Un fin de semana en San Sebastián: pintxos, playa de la Concha y monte Igueldo
Donostia se come, se pasea y se mira desde arriba. Dos días dan para las tres cosas.
San Sebastián, Donostia para los de aquí, tiene fama de cara y de presumida, y un poco de razón no le falta. Pero pocas ciudades de su tamaño ofrecen tanto en tan poco espacio: una de las playas urbanas más bonitas de Europa, una Parte Vieja que es un templo del pintxo y unos montes que la abrazan regalando vistas. Para un fin de semana es casi perfecta.
Día uno: la Concha y la Parte Vieja
Empieza paseando la Concha, esa bahía con forma de caracola y su barandilla blanca que se ha convertido en símbolo de la ciudad. Camínala entera, de un extremo al otro, y sigue hasta el Peine del Viento, las esculturas de Chillida ancladas en las rocas donde el mar rompe con fuerza. A según qué horas el agua sube por unos respiraderos y suena como un bufido.
Por la noche, la Parte Vieja. Aquí está el meollo: decenas de bares con las barras forradas de pintxos, esas pequeñas creaciones sobre pan o en cazuelita.

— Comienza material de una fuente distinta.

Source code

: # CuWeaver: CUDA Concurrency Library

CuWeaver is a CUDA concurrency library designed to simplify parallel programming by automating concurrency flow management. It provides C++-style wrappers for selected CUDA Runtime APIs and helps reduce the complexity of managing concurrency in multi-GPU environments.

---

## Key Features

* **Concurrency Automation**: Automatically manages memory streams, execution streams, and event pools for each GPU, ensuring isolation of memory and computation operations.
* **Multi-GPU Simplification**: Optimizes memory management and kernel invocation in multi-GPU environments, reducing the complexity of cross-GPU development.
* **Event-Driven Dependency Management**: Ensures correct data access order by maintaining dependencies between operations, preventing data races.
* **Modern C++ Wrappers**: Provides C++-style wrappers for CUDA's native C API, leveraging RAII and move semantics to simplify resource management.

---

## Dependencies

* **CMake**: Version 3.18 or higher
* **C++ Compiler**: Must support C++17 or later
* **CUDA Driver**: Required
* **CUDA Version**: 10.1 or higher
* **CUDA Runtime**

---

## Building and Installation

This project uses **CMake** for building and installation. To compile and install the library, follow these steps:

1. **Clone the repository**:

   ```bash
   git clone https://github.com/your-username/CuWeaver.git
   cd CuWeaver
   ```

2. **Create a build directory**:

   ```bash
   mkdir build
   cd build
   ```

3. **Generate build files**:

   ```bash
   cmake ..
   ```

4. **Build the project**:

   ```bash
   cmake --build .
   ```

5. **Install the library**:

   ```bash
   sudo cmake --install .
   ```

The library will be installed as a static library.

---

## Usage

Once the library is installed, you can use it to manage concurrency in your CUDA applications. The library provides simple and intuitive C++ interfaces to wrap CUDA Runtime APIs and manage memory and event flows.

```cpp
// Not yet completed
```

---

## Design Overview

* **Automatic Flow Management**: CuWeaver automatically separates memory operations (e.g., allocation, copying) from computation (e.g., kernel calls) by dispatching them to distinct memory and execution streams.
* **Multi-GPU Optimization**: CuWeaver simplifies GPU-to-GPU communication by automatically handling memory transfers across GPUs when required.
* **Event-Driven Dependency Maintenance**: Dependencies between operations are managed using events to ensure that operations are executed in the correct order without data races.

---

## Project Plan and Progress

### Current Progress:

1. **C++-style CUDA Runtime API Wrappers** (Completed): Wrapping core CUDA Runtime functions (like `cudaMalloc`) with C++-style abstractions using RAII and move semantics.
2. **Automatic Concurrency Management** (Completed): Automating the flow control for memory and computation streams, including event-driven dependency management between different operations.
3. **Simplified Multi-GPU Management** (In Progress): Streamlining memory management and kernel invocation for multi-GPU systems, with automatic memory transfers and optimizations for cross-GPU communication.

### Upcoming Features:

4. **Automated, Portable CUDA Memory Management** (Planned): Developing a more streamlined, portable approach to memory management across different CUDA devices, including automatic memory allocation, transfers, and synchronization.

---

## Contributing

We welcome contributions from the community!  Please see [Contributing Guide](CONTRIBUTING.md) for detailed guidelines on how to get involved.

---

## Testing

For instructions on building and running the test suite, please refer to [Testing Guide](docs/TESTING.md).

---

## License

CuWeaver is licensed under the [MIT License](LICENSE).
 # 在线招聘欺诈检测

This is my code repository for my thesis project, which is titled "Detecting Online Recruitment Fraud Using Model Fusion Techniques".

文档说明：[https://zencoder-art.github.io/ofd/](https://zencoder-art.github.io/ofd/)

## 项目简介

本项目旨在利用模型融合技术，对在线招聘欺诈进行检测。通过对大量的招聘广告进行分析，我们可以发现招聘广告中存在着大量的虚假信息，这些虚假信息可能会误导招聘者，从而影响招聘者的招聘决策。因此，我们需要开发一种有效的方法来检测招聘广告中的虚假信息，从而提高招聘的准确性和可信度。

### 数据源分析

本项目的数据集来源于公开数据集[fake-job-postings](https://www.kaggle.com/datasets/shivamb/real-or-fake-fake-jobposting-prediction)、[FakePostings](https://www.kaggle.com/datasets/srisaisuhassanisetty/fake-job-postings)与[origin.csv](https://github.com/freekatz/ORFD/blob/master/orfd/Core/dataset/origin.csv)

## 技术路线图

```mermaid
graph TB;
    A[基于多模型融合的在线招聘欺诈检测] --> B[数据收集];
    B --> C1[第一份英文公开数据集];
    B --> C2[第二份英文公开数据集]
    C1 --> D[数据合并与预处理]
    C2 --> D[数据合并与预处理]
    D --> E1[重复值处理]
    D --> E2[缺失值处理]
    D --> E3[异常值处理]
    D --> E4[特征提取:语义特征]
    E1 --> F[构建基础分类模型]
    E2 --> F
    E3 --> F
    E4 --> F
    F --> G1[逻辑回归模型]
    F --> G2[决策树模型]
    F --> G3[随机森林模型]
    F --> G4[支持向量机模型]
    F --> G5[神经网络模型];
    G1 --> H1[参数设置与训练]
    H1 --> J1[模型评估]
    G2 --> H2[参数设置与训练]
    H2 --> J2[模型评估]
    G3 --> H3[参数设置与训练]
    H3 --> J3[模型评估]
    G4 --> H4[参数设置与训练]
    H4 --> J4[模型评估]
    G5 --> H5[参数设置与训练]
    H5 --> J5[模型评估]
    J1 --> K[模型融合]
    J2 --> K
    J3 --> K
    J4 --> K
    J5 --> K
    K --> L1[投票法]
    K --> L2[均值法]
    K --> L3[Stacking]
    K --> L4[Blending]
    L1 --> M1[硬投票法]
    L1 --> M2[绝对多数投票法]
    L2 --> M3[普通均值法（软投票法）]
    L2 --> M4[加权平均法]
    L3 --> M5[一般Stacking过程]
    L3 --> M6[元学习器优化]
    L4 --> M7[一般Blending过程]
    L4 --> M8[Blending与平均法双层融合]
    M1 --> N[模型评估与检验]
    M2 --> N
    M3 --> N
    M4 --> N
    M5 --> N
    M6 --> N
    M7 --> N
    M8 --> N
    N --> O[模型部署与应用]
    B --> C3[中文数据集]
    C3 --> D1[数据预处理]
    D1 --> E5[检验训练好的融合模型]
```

La regla de oro es no quedarse en uno. Se toma un pintxo y un txakoli o una caña, se paga y se cambia de bar. Así, de barra en barra, se cena de la mejor manera posible.
En Donostia no se cena en un sitio: se cena en la calle, yendo y viniendo entre barras.
Día dos: monte Igueldo y Gros
Reserva la mañana para subir a algún monte. El Igueldo, al oeste, tiene un funicular centenario que sube a un pequeño parque de atracciones de otra época y, sobre todo, a un mirador con la mejor panorámica de la bahía. El Urgull, en pleno centro coronado por un Cristo, se sube a pie en veinte minutos y también compensa.
Por la tarde, cruza al barrio de Gros, al otro lado del río. Su playa, la Zurriola, es la de los surfistas, más abierta y con olas. El ambiente es más joven y desenfadado, con cafeterías y un aire menos de postal y más de barrio que se vive.
Dulce final
San Sebastián vive un momento dulce con la tarta de queso, esa versión cremosa y tostada por fuera que se ha hecho famosa en medio mundo. Hay cola en los sitios consagrados, pero va deprisa y la recompensa lo vale. Con un café al lado, es la manera redonda de despedir una ciudad que entra por el estómago y se queda en la memoria.
3 comentarios
Lo del pintxo de uno en uno y cambiar de bar es la clave. El que se queda toda la noche en el mismo sitio se pierde lo mejor.
Subimos a Igueldo en el funicular antiguo y mereció la pena solo por el trasto. Las vistas, de matrícula.
Probad la tarta de queso de La Viña. Hay cola pero va rápida y es de las mejores cosas que he comido.